Beim Vorlesewettbewerb für Drittklässler in der Stadtbibliothek haben 25 Kinder ihr Können vor einer Jury unter Beweis gestellt
Ein besonderer Vormittag in der Stadtbibliothek sorgte am Samstag für strahlende Kinderaugen und große Vorlesefreude. 25 Schülerinnen und Schüler aus den dritten Klassen traten in der Endrunde des Vorlesewettbewerbs an, zu der der Förderverein der Stadtbibliothek eingeladen hatte. Bereits mit ihrem Sieg beim schulischen Vorentscheid hatten sich alle Teilnehmerinnen und Teilnehmer für das Finale qualifiziert und galten damit schon als Gewinnerinnen und Gewinner.
Mit viel Mut, Ausdruck und Begeisterung ließen die Kinder die Geschichte von Toni Tintenklecks für das Publikum lebendig werden. Doch der Wettbewerb bot mehr als gelungenes Vorlesen: Jedes Kind sprach eine persönliche Buchempfehlung aus und schilderte, warum gute Freundinnen und Freunde im Leben so wichtig sind. Die Antworten waren spannend, oft überraschend und mitunter sehr bewegend. Sie zeigten eindrucksvoll, wie intensiv sich die Kinder im Vorfeld mit Büchern beschäftigt hatten und wie viele Gedanken sie sich gemacht hatten.
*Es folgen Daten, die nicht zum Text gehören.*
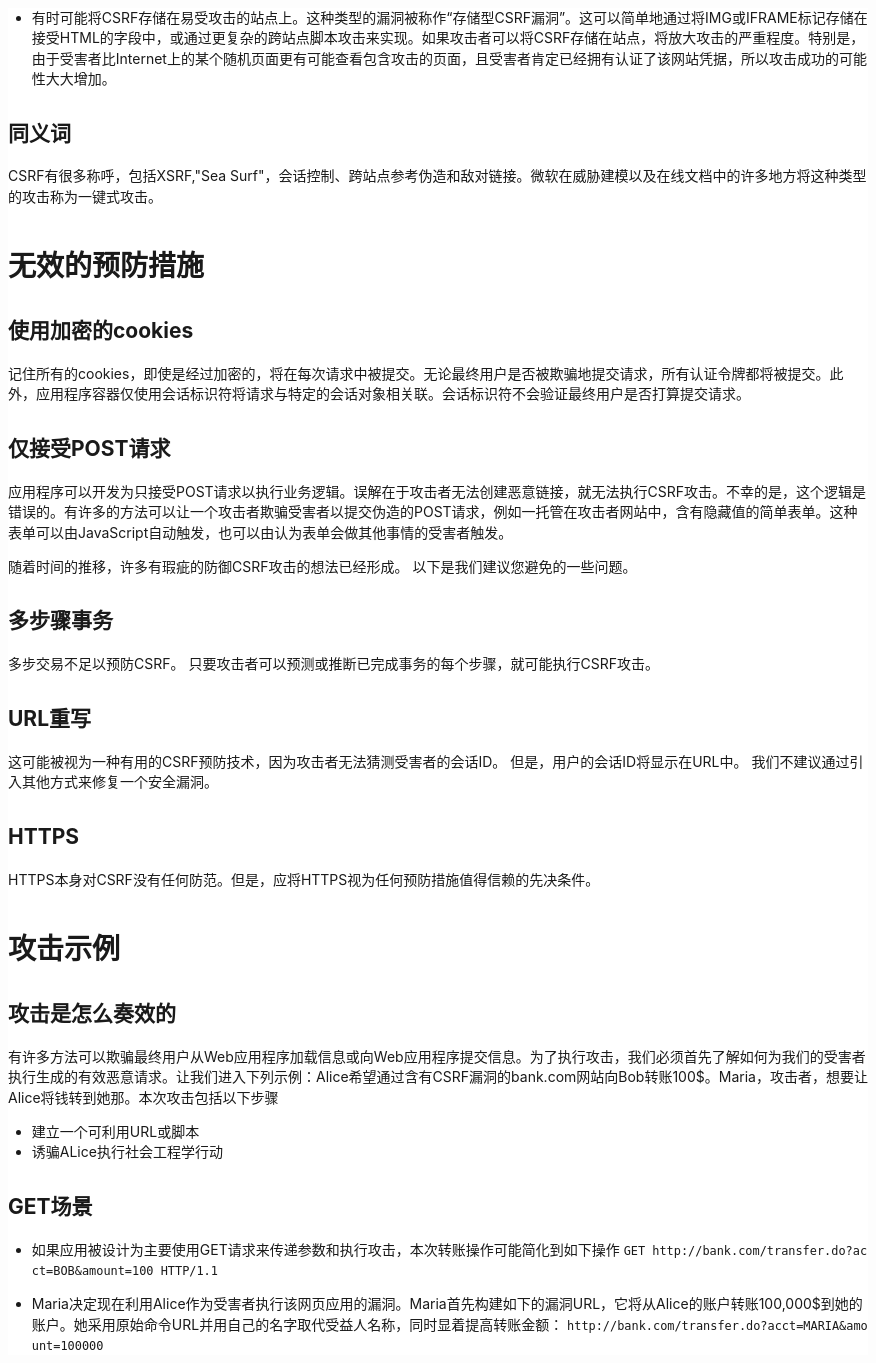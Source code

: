 - 有时可能将CSRF存储在易受攻击的站点上。这种类型的漏洞被称作“存储型CSRF漏洞”。这可以简单地通过将IMG或IFRAME标记存储在接受HTML的字段中，或通过更复杂的跨站点脚本攻击来实现。如果攻击者可以将CSRF存储在站点，将放大攻击的严重程度。特别是，由于受害者比Internet上的某个随机页面更有可能查看包含攻击的页面，且受害者肯定已经拥有认证了该网站凭据，所以攻击成功的可能性大大增加。

## 同义词
CSRF有很多称呼，包括XSRF,"Sea Surf"，会话控制、跨站点参考伪造和敌对链接。微软在威胁建模以及在线文档中的许多地方将这种类型的攻击称为一键式攻击。

# 无效的预防措施

## 使用加密的cookies
记住所有的cookies，即使是经过加密的，将在每次请求中被提交。无论最终用户是否被欺骗地提交请求，所有认证令牌都将被提交。此外，应用程序容器仅使用会话标识符将请求与特定的会话对象相关联。会话标识符不会验证最终用户是否打算提交请求。

## 仅接受POST请求
应用程序可以开发为只接受POST请求以执行业务逻辑。误解在于攻击者无法创建恶意链接，就无法执行CSRF攻击。不幸的是，这个逻辑是错误的。有许多的方法可以让一个攻击者欺骗受害者以提交伪造的POST请求，例如一托管在攻击者网站中，含有隐藏值的简单表单。这种表单可以由JavaScript自动触发，也可以由认为表单会做其他事情的受害者触发。

随着时间的推移，许多有瑕疵的防御CSRF攻击的想法已经形成。 以下是我们建议您避免的一些问题。

## 多步骤事务
多步交易不足以预防CSRF。 只要攻击者可以预测或推断已完成事务的每个步骤，就可能执行CSRF攻击。

## URL重写
这可能被视为一种有用的CSRF预防技术，因为攻击者无法猜测受害者的会话ID。 但是，用户的会话ID将显示在URL中。 我们不建议通过引入其他方式来修复一个安全漏洞。

## HTTPS
HTTPS本身对CSRF没有任何防范。但是，应将HTTPS视为任何预防措施值得信赖的先决条件。

# 攻击示例

## 攻击是怎么奏效的
有许多方法可以欺骗最终用户从Web应用程序加载信息或向Web应用程序提交信息。为了执行攻击，我们必须首先了解如何为我们的受害者执行生成的有效恶意请求。让我们进入下列示例：Alice希望通过含有CSRF漏洞的bank.com网站向Bob转账100$。Maria，攻击者，想要让Alice将钱转到她那。本次攻击包括以下步骤

- 建立一个可利用URL或脚本
- 诱骗ALice执行社会工程学行动

## GET场景
- 如果应用被设计为主要使用GET请求来传递参数和执行攻击，本次转账操作可能简化到如下操作
  `GET http://bank.com/transfer.do?acct=BOB&amount=100 HTTP/1.1`

- Maria决定现在利用Alice作为受害者执行该网页应用的漏洞。Maria首先构建如下的漏洞URL，它将从Alice的账户转账100,000$到她的账户。她采用原始命令URL并用自己的名字取代受益人名称，同时显着提高转账金额：
  `http://bank.com/transfer.do?acct=MARIA&amount=100000`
Der Jury fiel die Entscheidung so schwer wie selten zuvor. Das außergewöhnlich hohe Niveau führte zu einem Novum in der Geschichte des Vorlesewettbewerbs: Erstmals wurde ein geteilter dritter Platz vergeben.
Ausgezeichnet wurden:
- 1. Platz: Maximilian Hilgenfeld (Agathaschule)
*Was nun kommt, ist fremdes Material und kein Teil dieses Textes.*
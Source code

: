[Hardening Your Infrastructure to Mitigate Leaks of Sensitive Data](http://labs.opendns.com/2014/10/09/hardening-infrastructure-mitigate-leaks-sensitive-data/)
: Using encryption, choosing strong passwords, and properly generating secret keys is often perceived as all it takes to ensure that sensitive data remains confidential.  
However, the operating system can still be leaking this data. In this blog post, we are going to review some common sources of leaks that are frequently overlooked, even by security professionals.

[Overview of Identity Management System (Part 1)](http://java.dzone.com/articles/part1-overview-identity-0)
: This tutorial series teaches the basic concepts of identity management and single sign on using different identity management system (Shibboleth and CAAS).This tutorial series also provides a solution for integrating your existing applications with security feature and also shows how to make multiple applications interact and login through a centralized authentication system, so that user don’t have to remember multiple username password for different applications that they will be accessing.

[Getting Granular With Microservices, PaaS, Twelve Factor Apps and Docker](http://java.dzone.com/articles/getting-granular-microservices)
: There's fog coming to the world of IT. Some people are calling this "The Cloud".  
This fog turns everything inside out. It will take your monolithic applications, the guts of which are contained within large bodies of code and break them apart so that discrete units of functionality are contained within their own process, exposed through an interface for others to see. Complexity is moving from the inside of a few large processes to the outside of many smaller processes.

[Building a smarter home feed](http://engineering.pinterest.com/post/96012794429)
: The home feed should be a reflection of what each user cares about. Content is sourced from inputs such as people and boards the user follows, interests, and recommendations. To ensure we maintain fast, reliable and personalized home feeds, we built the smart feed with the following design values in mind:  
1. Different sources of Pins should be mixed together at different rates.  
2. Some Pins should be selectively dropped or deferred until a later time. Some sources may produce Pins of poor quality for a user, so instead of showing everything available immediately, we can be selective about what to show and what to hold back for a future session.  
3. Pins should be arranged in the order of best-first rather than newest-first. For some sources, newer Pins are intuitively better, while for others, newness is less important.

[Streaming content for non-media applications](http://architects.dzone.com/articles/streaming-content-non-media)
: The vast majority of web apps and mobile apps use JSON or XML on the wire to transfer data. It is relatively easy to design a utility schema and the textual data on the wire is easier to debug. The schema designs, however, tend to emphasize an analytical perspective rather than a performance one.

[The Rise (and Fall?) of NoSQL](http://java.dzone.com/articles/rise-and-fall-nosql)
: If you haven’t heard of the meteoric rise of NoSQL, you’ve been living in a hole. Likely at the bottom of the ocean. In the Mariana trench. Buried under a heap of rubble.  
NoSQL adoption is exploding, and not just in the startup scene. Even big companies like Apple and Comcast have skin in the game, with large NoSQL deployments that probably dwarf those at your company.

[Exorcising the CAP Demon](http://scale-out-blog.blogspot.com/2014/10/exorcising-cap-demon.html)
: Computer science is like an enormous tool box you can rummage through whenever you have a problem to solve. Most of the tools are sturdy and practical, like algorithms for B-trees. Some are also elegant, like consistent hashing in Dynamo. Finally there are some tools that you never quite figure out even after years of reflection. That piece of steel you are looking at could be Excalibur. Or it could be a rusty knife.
- 2. Platz: Tim Fehmer (Pestalozzischule)
- 3. Platz (geteilt): Leonie Rolinger (Wittenbrinkschule) und Luis V.-E. (Wilhelm-Lehmbruck-Schule)
Ebenso gewürdigt wurden alle weiteren Teilnehmerinnen und Teilnehmer, die eindrucksvoll gezeigt haben, wie viel Freude(Vor)Lesen machen kann.
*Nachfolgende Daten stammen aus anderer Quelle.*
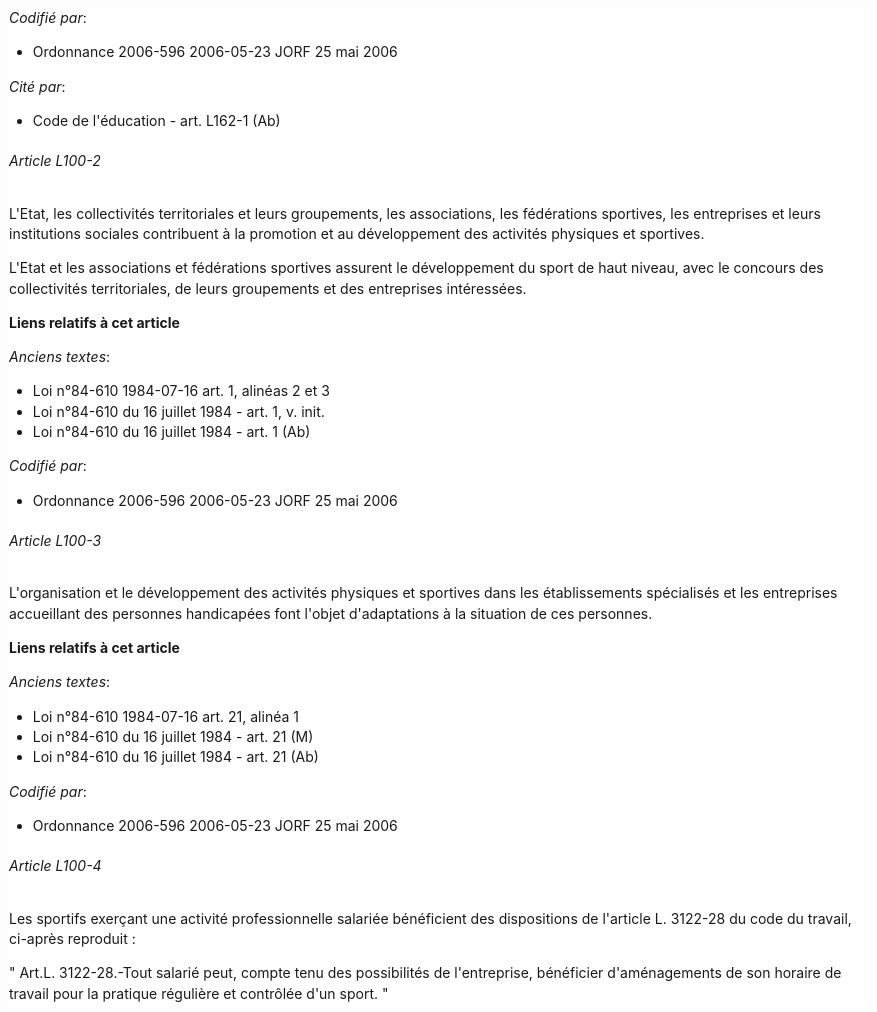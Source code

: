 _Codifié par_:

  - Ordonnance 2006-596 2006-05-23 JORF 25 mai 2006

_Cité par_:

  - Code de l'éducation - art. L162-1 (Ab)


###### Article L100-2

L'Etat, les collectivités territoriales et leurs groupements, les associations, les fédérations sportives, les entreprises et
leurs institutions sociales contribuent à la promotion et au développement des activités physiques et sportives.

L'Etat et les associations et fédérations sportives assurent le développement du sport de haut niveau, avec le concours des
collectivités territoriales, de leurs groupements et des entreprises intéressées.

**Liens relatifs à cet article**

_Anciens textes_:

  - Loi n°84-610 1984-07-16 art. 1, alinéas 2 et 3
  - Loi n°84-610 du 16 juillet 1984 - art. 1, v. init.
  - Loi n°84-610 du 16 juillet 1984 - art. 1 (Ab)

_Codifié par_:

  - Ordonnance 2006-596 2006-05-23 JORF 25 mai 2006


###### Article L100-3

L'organisation et le développement des activités physiques et sportives dans les établissements spécialisés et les
entreprises accueillant des personnes handicapées font l'objet d'adaptations à la situation de ces personnes.

**Liens relatifs à cet article**

_Anciens textes_:

  - Loi n°84-610 1984-07-16 art. 21, alinéa 1
  - Loi n°84-610 du 16 juillet 1984 - art. 21 (M)
  - Loi n°84-610 du 16 juillet 1984 - art. 21 (Ab)

_Codifié par_:

  - Ordonnance 2006-596 2006-05-23 JORF 25 mai 2006


###### Article L100-4

Les sportifs exerçant une activité professionnelle salariée bénéficient des dispositions de l'article L. 3122-28 du code du
travail, ci-après reproduit : 

" Art.L. 3122-28.-Tout salarié peut, compte tenu des possibilités de l'entreprise, bénéficier d'aménagements de son horaire
de travail pour la pratique régulière et contrôlée d'un sport. "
Ein besonderer Dank gilt den engagierten Lehrkräften, die die Kinder auf diesen Tag vorbereitet und begleitet haben, der Jury für ihre verantwortungsvolle Arbeit sowie Bürgermeister Tobias Stockhoff, der den Wettbewerb erneut aktiv begleitet hat. Anerkennung gebührt auch den Familien und Gästen, die den Kindern mit ihrem Applaus den Rücken gestärkt und damit die Arbeit des Fördervereins und der Stadtbibliothek wirkungsvoll unterstützt haben.
Der Förderverein der Stadtbibliothek, der das Format vor vielen Jahren initiiert hat und seither mit viel Leidenschaft betreut, setzt sich mit großem Engagement für die Leseförderung und die Belebung des kulturellen Angebots in Dorsten ein. Das Finale in der Stadtbibliothek hat sich zu einem festen Highlight im Veranstaltungskalender entwickelt und verdeutlicht, wie wichtig Bücher für die Persönlichkeitsentwicklung sind und wie sehr sie Menschen verbinden können.